In [1]:
import altair as alt
import pandas as pd

In [3]:
d = pd.read_json("https://vega.github.io/vega-datasets/data/udistrict.json")

In [4]:
d.head()

Unnamed: 0,key,lat
0,bakeries,47.66887
1,bakeries,47.661781
2,bakeries,47.65998
3,bakeries,47.663373
4,bakeries,47.65821


**Part 1**

In [19]:
alt.Chart(d).mark_tick(height=50).encode(
    x=alt.X("lat:Q", scale=alt.Scale(domain=[d["lat"].min() - 1e-3, d["lat"].max() + 1e-3])),
).properties(
    width=600,
    height=100,
)

  col = df[col_name].apply(to_list_if_array, convert_dtype=False)


1. We see that all of the latitude points are right on top of each other in a very small range around 47 degrees. 
It would be nice to know perhaps what is at 47 degrees latitude and perhaps also their longitude. We would also be aided with more data about each restaurant more than just a simple label.

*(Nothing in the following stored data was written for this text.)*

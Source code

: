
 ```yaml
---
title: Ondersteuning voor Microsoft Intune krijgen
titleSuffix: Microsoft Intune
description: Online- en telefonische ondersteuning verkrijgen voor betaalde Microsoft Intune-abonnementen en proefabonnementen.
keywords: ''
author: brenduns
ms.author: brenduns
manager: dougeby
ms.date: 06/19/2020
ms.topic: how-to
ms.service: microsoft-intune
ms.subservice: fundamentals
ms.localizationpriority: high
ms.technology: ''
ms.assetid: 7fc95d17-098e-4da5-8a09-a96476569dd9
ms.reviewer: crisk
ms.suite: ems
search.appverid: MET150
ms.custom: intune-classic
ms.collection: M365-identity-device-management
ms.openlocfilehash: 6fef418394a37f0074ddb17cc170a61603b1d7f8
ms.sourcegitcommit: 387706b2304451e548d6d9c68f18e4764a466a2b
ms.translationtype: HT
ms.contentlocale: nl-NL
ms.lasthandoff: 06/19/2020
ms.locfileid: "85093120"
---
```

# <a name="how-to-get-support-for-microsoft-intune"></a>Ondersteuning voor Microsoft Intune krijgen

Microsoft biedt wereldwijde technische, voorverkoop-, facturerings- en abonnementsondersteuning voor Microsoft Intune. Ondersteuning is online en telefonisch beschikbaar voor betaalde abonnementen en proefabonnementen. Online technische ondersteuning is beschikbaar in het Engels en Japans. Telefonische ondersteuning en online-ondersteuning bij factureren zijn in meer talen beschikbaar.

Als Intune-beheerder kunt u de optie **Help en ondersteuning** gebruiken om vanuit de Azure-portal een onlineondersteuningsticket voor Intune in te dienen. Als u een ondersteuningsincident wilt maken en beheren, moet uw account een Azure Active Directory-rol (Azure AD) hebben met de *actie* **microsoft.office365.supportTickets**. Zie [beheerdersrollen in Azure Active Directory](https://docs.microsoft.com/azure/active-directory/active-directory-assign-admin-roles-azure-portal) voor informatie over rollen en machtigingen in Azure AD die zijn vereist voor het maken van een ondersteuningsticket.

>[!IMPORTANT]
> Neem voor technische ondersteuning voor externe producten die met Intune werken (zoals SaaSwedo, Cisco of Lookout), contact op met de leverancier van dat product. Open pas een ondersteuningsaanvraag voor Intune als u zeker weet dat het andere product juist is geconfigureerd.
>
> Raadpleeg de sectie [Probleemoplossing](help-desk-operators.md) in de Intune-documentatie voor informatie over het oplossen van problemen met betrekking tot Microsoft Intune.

Perhaps other information like opening hours or price points, etc. would be helpful.

**Part 2**

In [14]:
mean = alt.Chart(d).mark_tick().encode(
    alt.X('lat', aggregate='mean', scale=alt.Scale(domain=(47.64,47.68)), axis = alt.Axis(grid=False))
).properties(
    title='Mean, Min, Max, and St Dev Bars of Latitude'
)
min = alt.Chart(d).mark_tick().encode(
    alt.X('lat', aggregate='min')
)
max = alt.Chart(d).mark_tick().encode(
    alt.X('lat', aggregate='max')
)
stdev = alt.Chart(d).mark_errorbar(extent='stdev').encode(
    alt.X('lat')
)

mean+min+max+stdev

  col = df[col_name].apply(to_list_if_array, convert_dtype=False)


In [15]:
mean = alt.Chart(d).mark_tick().encode(
    alt.X('lat', aggregate='mean', scale=alt.Scale(domain=(47.64,47.68)), axis = alt.Axis(grid=False))
).properties(
    title='Mean, Min, Max, and IQR Bars of Latitude'
)
min = alt.Chart(d).mark_tick().encode(
    alt.X('lat', aggregate='min')
)
max = alt.Chart(d).mark_tick().encode(
    alt.X('lat', aggregate='max')
)
stdev = alt.Chart(d).mark_errorbar(extent='iqr').encode(
    alt.X('lat')
)

mean+min+max+stdev

  col = df[col_name].apply(to_list_if_array, convert_dtype=False)


**Part 3**

In [24]:
alt.Chart(d).transform_density(
    'lat',
    as_=['lat','density']
).mark_area().encode(
    alt.X('lat:Q'),
    alt.Y('density:Q')
)

  col = df[col_name].apply(to_list_if_array, convert_dtype=False)


Features of Interest: 
We see a large concentration around 47.657 and 47.663 with tapering on both sides of those spikes.

In [30]:
alt.Chart(d).transform_density(
    'lat',
    as_=['lat','density'],
    bandwidth=1e-4
).mark_area().encode(
    alt.X('lat:Q'),
    alt.Y('density:Q')
)

  col = df[col_name].apply(to_list_if_array, convert_dtype=False)


In [32]:
alt.Chart(d).transform_density(
    'lat',
    as_=['lat','density'],
    extent=[d['lat'].min()-1e-2,d['lat'].max()+1e-2]
).mark_area().encode(
    alt.X('lat:Q'),
    alt.Y('density:Q')
)

  col = df[col_name].apply(to_list_if_array, convert_dtype=False)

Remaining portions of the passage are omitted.